No. These cast parts take up a lot more area. They will get damaged much more frequently than a frame being damaged.

[–] bemenaker@lemmy.world 1 points 10 months ago

Not on unibody cars. There isn't a big increase in frame area in this car versus any other unibody out there. The difference here is the unibody isn't actually a unibody, it's a multipart unibody that is bolted together. A standard unibody, which is just about everything on the road today that isn't a pickup truck, is all three of those frame pieces you see in that picuture, but as one giant piece. That big piece of metal you are normally used to seeing in car assembly photos. There are no frame rails under it. The unibody being split into segments is the first real change to the unibody design since GM started using it in the 80's.

[–] FireTower@lemmy.world 23 points 10 months ago (1 children)

Lots of 'totaled' cars that still function fine get shipped to other countries with less picky used car markets too.

[–] mayonaise_met@feddit.nl 18 points 10 months ago* (last edited 10 months ago)

I once took a taxi in Addis Ababa that had slicks and a view of the road under the car. Very fancy.
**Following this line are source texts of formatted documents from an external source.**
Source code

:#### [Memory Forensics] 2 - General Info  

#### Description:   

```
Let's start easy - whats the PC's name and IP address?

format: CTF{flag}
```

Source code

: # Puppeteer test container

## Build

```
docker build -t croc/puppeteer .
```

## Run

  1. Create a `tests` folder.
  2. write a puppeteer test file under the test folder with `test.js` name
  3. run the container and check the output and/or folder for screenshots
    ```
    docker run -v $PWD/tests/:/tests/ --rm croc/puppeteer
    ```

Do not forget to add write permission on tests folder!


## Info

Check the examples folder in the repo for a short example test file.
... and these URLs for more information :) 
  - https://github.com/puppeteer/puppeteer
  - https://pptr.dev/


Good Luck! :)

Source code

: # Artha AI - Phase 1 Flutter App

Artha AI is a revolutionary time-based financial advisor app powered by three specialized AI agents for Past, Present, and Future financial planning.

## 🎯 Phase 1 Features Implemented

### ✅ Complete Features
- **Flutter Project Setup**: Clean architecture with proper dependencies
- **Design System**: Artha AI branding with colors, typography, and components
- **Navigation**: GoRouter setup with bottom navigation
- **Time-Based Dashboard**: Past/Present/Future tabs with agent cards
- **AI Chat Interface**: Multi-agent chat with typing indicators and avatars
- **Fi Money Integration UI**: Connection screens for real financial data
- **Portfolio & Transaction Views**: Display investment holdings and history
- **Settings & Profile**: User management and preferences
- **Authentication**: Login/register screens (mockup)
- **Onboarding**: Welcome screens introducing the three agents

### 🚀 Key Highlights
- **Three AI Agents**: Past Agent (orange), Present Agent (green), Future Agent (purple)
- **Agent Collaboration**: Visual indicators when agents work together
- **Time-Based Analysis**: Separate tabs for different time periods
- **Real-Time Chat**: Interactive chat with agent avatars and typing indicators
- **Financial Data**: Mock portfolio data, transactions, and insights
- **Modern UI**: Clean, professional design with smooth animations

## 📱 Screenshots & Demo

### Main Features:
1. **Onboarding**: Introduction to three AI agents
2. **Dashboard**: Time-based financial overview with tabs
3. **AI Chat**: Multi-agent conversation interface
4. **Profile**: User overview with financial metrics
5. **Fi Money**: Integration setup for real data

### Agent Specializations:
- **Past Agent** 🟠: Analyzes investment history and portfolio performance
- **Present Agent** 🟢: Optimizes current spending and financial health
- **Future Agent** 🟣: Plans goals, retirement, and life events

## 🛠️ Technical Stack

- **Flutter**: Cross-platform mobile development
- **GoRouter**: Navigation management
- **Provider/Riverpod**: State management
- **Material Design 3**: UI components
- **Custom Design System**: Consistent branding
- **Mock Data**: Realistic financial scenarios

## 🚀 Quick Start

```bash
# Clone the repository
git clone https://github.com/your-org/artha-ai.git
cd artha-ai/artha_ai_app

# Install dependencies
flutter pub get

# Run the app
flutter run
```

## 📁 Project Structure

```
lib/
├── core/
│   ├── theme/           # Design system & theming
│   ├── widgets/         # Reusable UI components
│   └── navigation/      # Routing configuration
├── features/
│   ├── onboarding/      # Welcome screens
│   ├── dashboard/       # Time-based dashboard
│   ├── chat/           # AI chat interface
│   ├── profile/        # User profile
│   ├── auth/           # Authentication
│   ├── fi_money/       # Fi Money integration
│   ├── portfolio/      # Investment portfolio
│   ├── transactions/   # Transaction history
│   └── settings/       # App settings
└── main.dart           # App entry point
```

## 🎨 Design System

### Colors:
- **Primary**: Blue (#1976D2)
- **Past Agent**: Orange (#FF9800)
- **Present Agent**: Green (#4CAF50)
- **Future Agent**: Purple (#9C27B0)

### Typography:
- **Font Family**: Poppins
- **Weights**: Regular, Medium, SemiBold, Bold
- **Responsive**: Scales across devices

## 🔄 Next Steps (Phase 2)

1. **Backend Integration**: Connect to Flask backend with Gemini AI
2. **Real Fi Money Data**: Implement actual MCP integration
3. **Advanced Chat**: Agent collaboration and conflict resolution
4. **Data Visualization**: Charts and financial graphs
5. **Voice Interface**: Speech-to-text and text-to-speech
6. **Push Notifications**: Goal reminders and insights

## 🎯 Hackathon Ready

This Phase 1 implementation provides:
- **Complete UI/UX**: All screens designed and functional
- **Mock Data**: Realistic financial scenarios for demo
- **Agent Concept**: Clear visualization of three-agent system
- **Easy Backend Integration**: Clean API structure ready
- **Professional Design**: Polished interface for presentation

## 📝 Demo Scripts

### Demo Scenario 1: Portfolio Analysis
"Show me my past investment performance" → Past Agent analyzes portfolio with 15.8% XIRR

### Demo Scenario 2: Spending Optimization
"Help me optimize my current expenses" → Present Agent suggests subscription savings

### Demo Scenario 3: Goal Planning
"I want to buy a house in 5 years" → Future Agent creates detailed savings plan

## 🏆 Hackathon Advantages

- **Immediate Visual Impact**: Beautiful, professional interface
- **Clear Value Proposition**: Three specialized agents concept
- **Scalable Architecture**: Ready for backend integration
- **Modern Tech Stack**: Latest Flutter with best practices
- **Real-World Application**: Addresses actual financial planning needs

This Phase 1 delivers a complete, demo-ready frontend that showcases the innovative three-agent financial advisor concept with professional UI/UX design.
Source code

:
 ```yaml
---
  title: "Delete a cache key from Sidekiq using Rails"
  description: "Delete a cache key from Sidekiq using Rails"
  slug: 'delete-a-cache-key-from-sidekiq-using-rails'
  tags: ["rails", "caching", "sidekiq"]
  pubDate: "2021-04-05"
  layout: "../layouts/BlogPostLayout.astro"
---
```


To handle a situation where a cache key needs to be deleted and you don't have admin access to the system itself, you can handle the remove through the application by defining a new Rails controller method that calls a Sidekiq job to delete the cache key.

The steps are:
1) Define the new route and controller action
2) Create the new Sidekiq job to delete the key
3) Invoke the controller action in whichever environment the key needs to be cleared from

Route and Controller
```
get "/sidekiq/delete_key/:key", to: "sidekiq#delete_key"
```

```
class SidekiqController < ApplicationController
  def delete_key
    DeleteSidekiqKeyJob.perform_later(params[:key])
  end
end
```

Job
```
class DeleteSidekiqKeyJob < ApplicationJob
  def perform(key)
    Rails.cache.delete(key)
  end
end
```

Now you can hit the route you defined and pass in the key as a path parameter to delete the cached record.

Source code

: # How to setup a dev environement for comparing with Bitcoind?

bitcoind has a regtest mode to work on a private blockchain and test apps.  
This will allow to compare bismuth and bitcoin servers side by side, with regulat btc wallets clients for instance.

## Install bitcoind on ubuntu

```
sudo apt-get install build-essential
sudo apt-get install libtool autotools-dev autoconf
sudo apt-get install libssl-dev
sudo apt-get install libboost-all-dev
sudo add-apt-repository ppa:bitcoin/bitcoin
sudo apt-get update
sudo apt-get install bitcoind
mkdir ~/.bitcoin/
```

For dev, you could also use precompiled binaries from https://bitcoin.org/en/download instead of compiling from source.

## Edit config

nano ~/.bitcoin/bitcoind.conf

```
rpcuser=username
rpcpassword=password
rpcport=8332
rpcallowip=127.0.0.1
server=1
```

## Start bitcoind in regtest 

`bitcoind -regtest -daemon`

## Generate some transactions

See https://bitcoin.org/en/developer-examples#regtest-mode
[–] Critical_Insight@feddit.uk 12 points 10 months ago

Not necessarily. On some vehicles the exterior panels are part of the frame and you may only have cosmetic damage but fixing it would costs tens of thousands.

[–] Chunk@lemmy.world 6 points 10 months ago (1 children)

Not true. Some idiot t boned me and they had to replace the frame of my car. It cost her $7k and my car is worth about twice that today.

[–] Dark_Arc@social.packetloss.gg 9 points 10 months ago

You can contest that you were not fully reimbursed for the expense/what you have received in not equivalent in value to what you had.